At the mention of money, Field’s forefinger became unfriendly and began tapping the sepulchral Marcus on the chest. “You’ve been skulkin’ ’ere all evenin’, Marcus. What ’ave you done ta earn your gin?”

“I dorm spend ir on gin,” the skull, abashed, protested.

“It’s all you spend it on, wretch,” Rogers spat.

“Give us your report,” Field ordered.

I watched Dickens as he hung on every word and I could tell that he was recording it down to the very sound and inflection of the drunken informant’s slurred speech. I could see Dickens sitting at his desk later, and opening a lock in his mind, and all of it flowing out to become characters and scenes in one or another of his novels. As for me, I watched it all from the background in the company of Irish Meg.

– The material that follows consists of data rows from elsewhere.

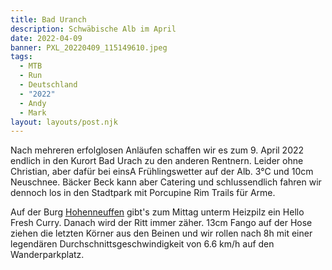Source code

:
 ```yaml
---
title: Bad Uranch
description: Schwäbische Alb im April
date: 2022-04-09
banner: PXL_20220409_115149610.jpeg
tags:
  - MTB
  - Run
  - Deutschland
  - "2022"
  - Andy
  - Mark
layout: layouts/post.njk
---
```


Nach mehreren erfolglosen Anläufen schaffen wir es zum 9. April 2022 endlich in den Kurort Bad Urach zu den anderen Rentnern. Leider ohne Christian, aber dafür bei einsA Frühlingswetter auf der Alb. 3°C und 10cm Neuschnee. Bäcker Beck kann aber Catering und schlussendlich fahren wir dennoch los in den Stadtpark mit Porcupine Rim Trails für Arme.

Auf der Burg [Hohenneuffen](https://hohenneuffen.de) gibt's zum Mittag unterm Heizpilz ein Hello Fresh Curry. Danach wird der Ritt immer zäher. 13cm Fango auf der Hose ziehen die letzten Körner aus den Beinen und wir rollen nach 8h mit einer legendären Durchschnittsgeschwindigkeit von 6.6 km/h auf den Wanderparkplatz.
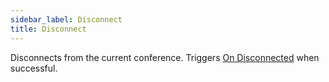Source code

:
 ```yaml
---
sidebar_label: Disconnect
title: Disconnect
---
```

Disconnects from the current conference. Triggers [On Disconnected](../Events/on-disconnected) when successful.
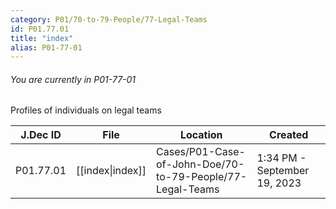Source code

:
 ```yaml
---
category: P01/70-to-79-People/77-Legal-Teams
id: P01.77.01
title: "index"
alias: P01-77-01
---
```

###### You are currently in P01-77-01

Profiles of individuals on legal teams

| J.Dec ID  | File                                                                          | Location                                                  | Created                      |
| --------- | ----------------------------------------------------------------------------- | --------------------------------------------------------- | ---------------------------- |
| P01.77.01 | [[index\|index]] | Cases/P01-Case-of-John-Doe/70-to-79-People/77-Legal-Teams | 1:34 PM - September 19, 2023 |

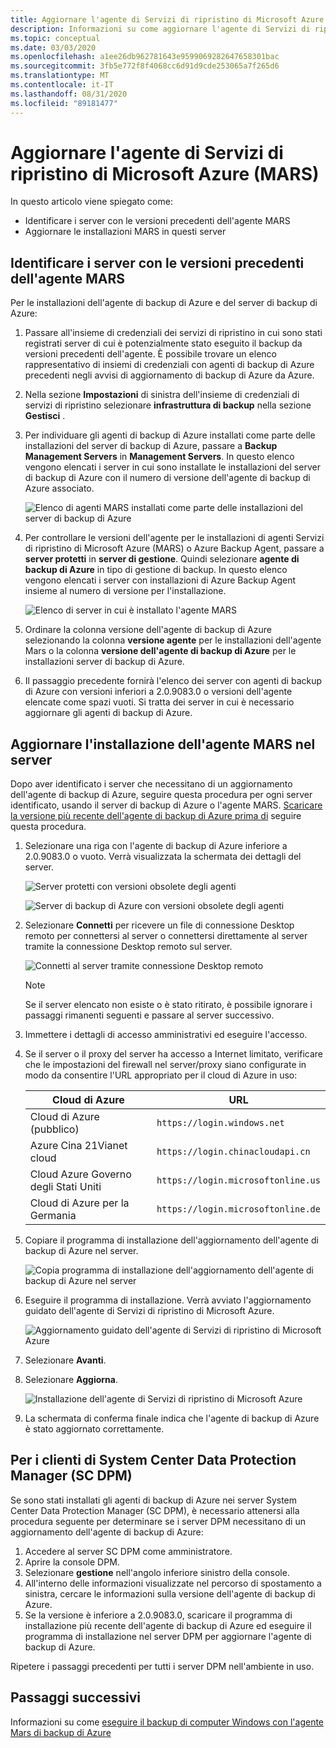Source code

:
 ```yaml
---
title: Aggiornare l'agente di Servizi di ripristino di Microsoft Azure (MARS)
description: Informazioni su come aggiornare l'agente di Servizi di ripristino di Microsoft Azure (MARS).
ms.topic: conceptual
ms.date: 03/03/2020
ms.openlocfilehash: a1ee26db962781643e9599069282647658301bac
ms.sourcegitcommit: 3fb5e772f8f4068cc6d91d9cde253065a7f265d6
ms.translationtype: MT
ms.contentlocale: it-IT
ms.lasthandoff: 08/31/2020
ms.locfileid: "89181477"
---
```

# <a name="upgrade-the-microsoft-azure-recovery-services-mars-agent"></a>Aggiornare l'agente di Servizi di ripristino di Microsoft Azure (MARS)

In questo articolo viene spiegato come:

* Identificare i server con le versioni precedenti dell'agente MARS
* Aggiornare le installazioni MARS in questi server

## <a name="identify-servers-with-earlier-versions-of-the-mars-agent"></a>Identificare i server con le versioni precedenti dell'agente MARS

Per le installazioni dell'agente di backup di Azure e del server di backup di Azure:

1. Passare all'insieme di credenziali dei servizi di ripristino in cui sono stati registrati server di cui è potenzialmente stato eseguito il backup da versioni precedenti dell'agente. È possibile trovare un elenco rappresentativo di insiemi di credenziali con agenti di backup di Azure precedenti negli avvisi di aggiornamento di backup di Azure da Azure.
1. Nella sezione **Impostazioni** di sinistra dell'insieme di credenziali di servizi di ripristino selezionare **infrastruttura di backup** nella sezione **Gestisci** .
1. Per individuare gli agenti di backup di Azure installati come parte delle installazioni del server di backup di Azure, passare a **Backup Management Servers** in **Management Servers**. In questo elenco vengono elencati i server in cui sono installate le installazioni del server di backup di Azure con il numero di versione dell'agente di backup di Azure associato.

    ![Elenco di agenti MARS installati come parte delle installazioni del server di backup di Azure](./media/upgrade-mars-agent/backup-management-servers.png)

1. Per controllare le versioni dell'agente per le installazioni di agenti Servizi di ripristino di Microsoft Azure (MARS) o Azure Backup Agent, passare a **server protetti** in **server di gestione**. Quindi selezionare **agente di backup di Azure** in tipo di gestione di backup. In questo elenco vengono elencati i server con installazioni di Azure Backup Agent insieme al numero di versione per l'installazione.

    ![Elenco di server in cui è installato l'agente MARS](./media/upgrade-mars-agent/protected-servers.png)

1. Ordinare la colonna versione dell'agente di backup di Azure selezionando la colonna **versione agente** per le installazioni dell'agente Mars o la colonna **versione dell'agente di backup di Azure** per le installazioni server di backup di Azure.

1. Il passaggio precedente fornirà l'elenco dei server con agenti di backup di Azure con versioni inferiori a 2.0.9083.0 o versioni dell'agente elencate come spazi vuoti. Si tratta dei server in cui è necessario aggiornare gli agenti di backup di Azure.

## <a name="update-the-mars-agent-installation-on-the-server"></a>Aggiornare l'installazione dell'agente MARS nel server

Dopo aver identificato i server che necessitano di un aggiornamento dell'agente di backup di Azure, seguire questa procedura per ogni server identificato, usando il server di backup di Azure o l'agente MARS. [Scaricare la versione più recente dell'agente di backup di Azure prima di](https://aka.ms/azurebackup_agent) seguire questa procedura.

1. Selezionare una riga con l'agente di backup di Azure inferiore a 2.0.9083.0 o vuoto. Verrà visualizzata la schermata dei dettagli del server.

    ![Server protetti con versioni obsolete degli agenti](./media/upgrade-mars-agent/old-agent-version.png)

    ![Server di backup di Azure con versioni obsolete degli agenti](./media/upgrade-mars-agent/backup-management-servers-old-versions.png)

1. Selezionare **Connetti** per ricevere un file di connessione Desktop remoto per connettersi al server o connettersi direttamente al server tramite la connessione Desktop remoto sul server.

    ![Connetti al server tramite connessione Desktop remoto](./media/upgrade-mars-agent/connect-to-server.png)

    >[!NOTE]
    > Se il server elencato non esiste o è stato ritirato, è possibile ignorare i passaggi rimanenti seguenti e passare al server successivo.

1. Immettere i dettagli di accesso amministrativi ed eseguire l'accesso.

1. Se il server o il proxy del server ha accesso a Internet limitato, verificare che le impostazioni del firewall nel server/proxy siano configurate in modo da consentire l'URL appropriato per il cloud di Azure in uso:

    Cloud di Azure | URL
    --- | ---
    Cloud di Azure (pubblico) |   `https://login.windows.net`
    Azure Cina 21Vianet cloud   | `https://login.chinacloudapi.cn`
    Cloud Azure Governo degli Stati Uniti |   `https://login.microsoftonline.us`
    Cloud di Azure per la Germania  |  `https://login.microsoftonline.de`

1. Copiare il programma di installazione dell'aggiornamento dell'agente di backup di Azure nel server.

    ![Copia programma di installazione dell'aggiornamento dell'agente di backup di Azure nel server](./media/upgrade-mars-agent/copy-agent-installer.png)

1. Eseguire il programma di installazione. Verrà avviato l'aggiornamento guidato dell'agente di Servizi di ripristino di Microsoft Azure.

    ![Aggiornamento guidato dell'agente di Servizi di ripristino di Microsoft Azure](./media/upgrade-mars-agent/agent-upgrade-wizard.png)

1. Selezionare **Avanti**.

1. Selezionare **Aggiorna**.

    ![Installazione dell'agente di Servizi di ripristino di Microsoft Azure](./media/upgrade-mars-agent/upgrade-installation.png)

1. La schermata di conferma finale indica che l'agente di backup di Azure è stato aggiornato correttamente.

## <a name="for-system-center-data-protection-manager-sc-dpm-customers"></a>Per i clienti di System Center Data Protection Manager (SC DPM)

Se sono stati installati gli agenti di backup di Azure nei server System Center Data Protection Manager (SC DPM), è necessario attenersi alla procedura seguente per determinare se i server DPM necessitano di un aggiornamento dell'agente di backup di Azure:

1. Accedere al server SC DPM come amministratore.
2. Aprire la console DPM.
3. Selezionare **gestione** nell'angolo inferiore sinistro della console.
4. All'interno delle informazioni visualizzate nel percorso di spostamento a sinistra, cercare le informazioni sulla versione dell'agente di backup di Azure.
5. Se la versione è inferiore a 2.0.9083.0, scaricare il programma di installazione più recente dell'agente di backup di Azure ed eseguire il programma di installazione nel server DPM per aggiornare l'agente di backup di Azure.

Ripetere i passaggi precedenti per tutti i server DPM nell'ambiente in uso.

## <a name="next-steps"></a>Passaggi successivi

Informazioni su come [eseguire il backup di computer Windows con l'agente Mars di backup di Azure](backup-windows-with-mars-agent.md)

“’Orrible ain’t ’ee,” she moved closer and whispered to me. When I looked at her in the dim backlight of Rogers’s bull’s-eye, her eyes were sad, as if she were seeing something in a mirror that frightened her. She was no longer taunting me with obscene gestures; rather, she seemed to want someone to talk with, and for some reason she had chosen me. I didn’t answer her overture.

“’Ee’s bin out morrer ’an an arrerrer,” Marcus slobbered. “’Ee’s orrerdrue, orrerdrue. I’rr take yerrer ter wherrer he’rr purt in.”

We followed our guide’s unsteady lead down through the darkness to the river. A sliver of moon cast dim shadows across its surface. Its current crept, deathly black, between its low jagged shores. To me it seemed a river of death, full of pathetic suicides and drowned bodies, a graveyard for the city’s lost.

Marcus led us to a jumble of small boats pulled up in the mud within view of the towering iron scaffold of Blackfriars Bridge. “’Ee’ll purr in ’ere, ’Umphry wirrll,” he assured us.

Field grabbed a handful of Marcus and escorted him away out of our hearing. In a minute or two Field returned alone and Marcus, that grinning skull, had returned to his gravehole in the city.

We all moved into the lee of an overturned boat to escape the wind. Dickens and Field conversed in low tones. Rogers stood lookout. Irish Meg moved so close to me that I could smell the gin on her breath, feel the voluptuous rise and fall of her breathing beneath her slight wrap. I removed my long woolen scarf which had been wrapped across my chest beneath my greatcoat and placed it around Irish Meg’s neck. The shivering woman accepted it without protest, but in doing so fixed me with the strangest of looks, eyes startled. She said not a word as she wrapped the scarf around her white neck, but her eyes forced mine to retreat back to the silent, black expanse of that infernal river.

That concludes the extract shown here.